Direction le salar d’Uyuni

Une bolivienne lors d'un arrêt
Nous quittons les mines de Potosi et sa ville pour une autre merveille du pays : le salar d’Uyuni. Très touristique, le salar accueille 50 000 personnes par an et se sont des fils entières de jeep qui se suivent pour voir les différentes couleurs. Comme à notre habitude, nous essayons de fuir les touristes (même si cette fois-ci c’est difficile) et nous décidons de partir non pas d’Uyuni (la ville de prédilection) mais de Tupiza.

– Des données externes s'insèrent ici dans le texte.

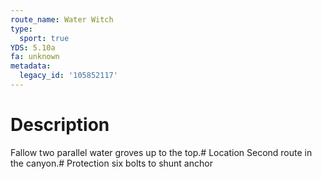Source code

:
 ```yaml
---
route_name: Water Witch
type:
  sport: true
YDS: 5.10a
fa: unknown
metadata:
  legacy_id: '105852117'
---
```

# Description
Fallow two parallel water groves up to the top.# Location
Second route in the canyon.# Protection
six bolts to shunt anchor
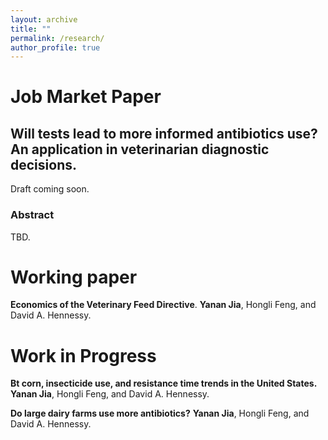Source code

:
 ```yaml
---
layout: archive
title: ""
permalink: /research/
author_profile: true
---
```

# Job Market Paper
## Will tests lead to more informed antibiotics use? An application in veterinarian diagnostic decisions.
Draft coming soon.
### Abstract
TBD.

# Working paper
**Economics of the Veterinary Feed Directive**. **Yanan Jia**, Hongli Feng, and David A. Hennessy.
# Work in Progress
**Bt corn, insecticide use, and resistance time trends in the United States.** **Yanan Jia**, Hongli Feng, and David A. Hennessy.

**Do large dairy farms use more antibiotics?** **Yanan Jia**, Hongli Feng, and David A. Hennessy.
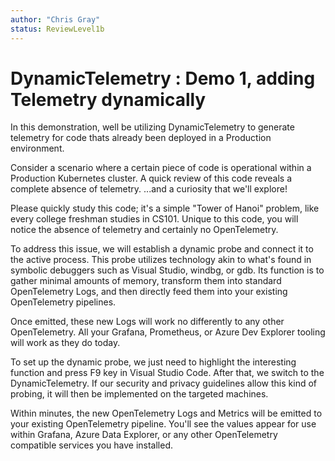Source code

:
 ```yaml
---
author: "Chris Gray"
status: ReviewLevel1b
---
```


# DynamicTelemetry : Demo 1, adding Telemetry dynamically

In this demonstration, well be utilizing DynamicTelemetry to generate telemetry
for code thats already been deployed in a Production environment.

Consider a scenario where a certain piece of code is operational within a
Production Kubernetes cluster. A quick review of this code reveals a complete
absence of telemetry. ...and a curiosity that we'll explore!

Please quickly study this code; it's a simple "Tower of Hanoi" problem, like
every college freshman studies in CS101. Unique to this code, you will notice
the absence of telemetry and certainly no OpenTelemetry.

To address this issue, we will establish a dynamic probe and connect it to the
active process. This probe utilizes technology akin to what's found in symbolic
debuggers such as Visual Studio, windbg, or gdb. Its function is to gather
minimal amounts of memory, transform them into standard OpenTelemetry Logs, and
then directly feed them into your existing OpenTelemetry pipelines.

Once emitted, these new Logs will work no differently to any other
OpenTelemetry. All your Grafana, Prometheus, or Azure Dev Explorer tooling will
work as they do today.

To set up the dynamic probe, we just need to highlight the interesting function
and press F9 key in Visual Studio Code. After that, we switch to the
DynamicTelemetry. If our security and privacy guidelines allow this kind of
probing, it will then be implemented on the targeted machines.

Within minutes, the new OpenTelemetry Logs and Metrics will be emitted to your
existing OpenTelemetry pipeline. You'll see the values appear for use within
Grafana, Azure Data Explorer, or any other OpenTelemetry compatible services you
have installed.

Le seul bémol consiste dans le transport puisque pas moins de 15h de bus nous attendent et nous sommes obligés de les effectuer en deux fois. Après les 6 premières heures, nous arrivons à Uyuni. Dès notre descente du bus, nous prenons conscience du raz de marée de touristes. Des dizaines de personnes s’entassent sur les terrasses des cafés, les prix sont excessivement chers et les agences semblent ne plus finir. Nous prenons une chambre pour la nuit et réservons rapidement notre bus pour le lendemain. Nous avons alors la chance de rencontrer deux français grand voyageurs : Rémy et Gisèle. Tout comme nous, il cherche à fuir la horde de touristes et très vite nous décidons de nous associer.
Uyuni, la ville touristique
Très tôt le lendemain, nous reprenons le bus local pour Tupiza. Nous rencontrons alors Els, une belge flamande qui part aussi pour le salar. Nous sommes désormais 5 pour notre expédition. Une aubaine car non seulement nous avons choisi les personnes avec qui nous souhaitons faire cette expédition et en plus en prenant une jeep pour le groupe nous baissons considérablement le prix. Après la visite de trois agences, nous voilà parti demain matin pour une expédition de 4 jours à travers le salar d’Uyuni et avec peu de touristes.